Book Reviews


I review books on this blog and I every time I do a review I am conflicted between providing my honest opinions of the book for other readers and my general disdain for criticism that is not helpful (and once a book is published I am not sure my thoughts are helpful for the author). Nearly every time I complete a review I hear in the back of my mind one of my favorite quotes from Teddy Roosevelt.

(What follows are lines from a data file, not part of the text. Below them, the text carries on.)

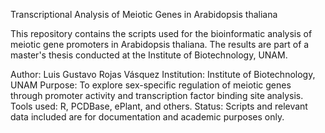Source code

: Transcriptional Analysis of Meiotic Genes in Arabidopsis thaliana

This repository contains the scripts used for the bioinformatic analysis of meiotic gene promoters in Arabidopsis thaliana. The results are part of a master's thesis conducted at the Institute of Biotechnology, UNAM.

Author: Luis Gustavo Rojas Vásquez
Institution: Institute of Biotechnology, UNAM
Purpose: To explore sex-specific regulation of meiotic genes through promoter activity and transcription factor binding site analysis.
Tools used: R, PCDBase, ePlant, and others.
Status: Scripts and relevant data included are for documentation and academic purposes only.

"It is not the critic who counts; not the man who points out how the strong man stumbles, or where the doer of deeds could have done them better. The credit belongs to the man who is actually in the arena, whose face is marred by dust and sweat and blood; who strives valiantly; who errs, who comes short again and again, because there is no effort without error and shortcoming; but who does actually strive to do the deeds; who knows great enthusiasms, the great devotions; who spends himself in a worthy cause; who at the best knows in the end the triumph of high achievement, and who at the worst, if he fails, at least fails while daring greatly, so that his place shall never be with those cold and timid souls who neither know victory nor defeat." - Theodore Roosevelt

Excerpt from the speech "Citizenship In A Republic"  delivered at the Sorbonne, in Paris, France on 23 April, 1910. 

So if the authors of any books I happen to review somehow stumble across this blog, please refer to Mr. Roosevelt above and remember - you were in the arena and toiled to write a book and you found a way to get it published. That, in and of itself, matters more than what I think of it.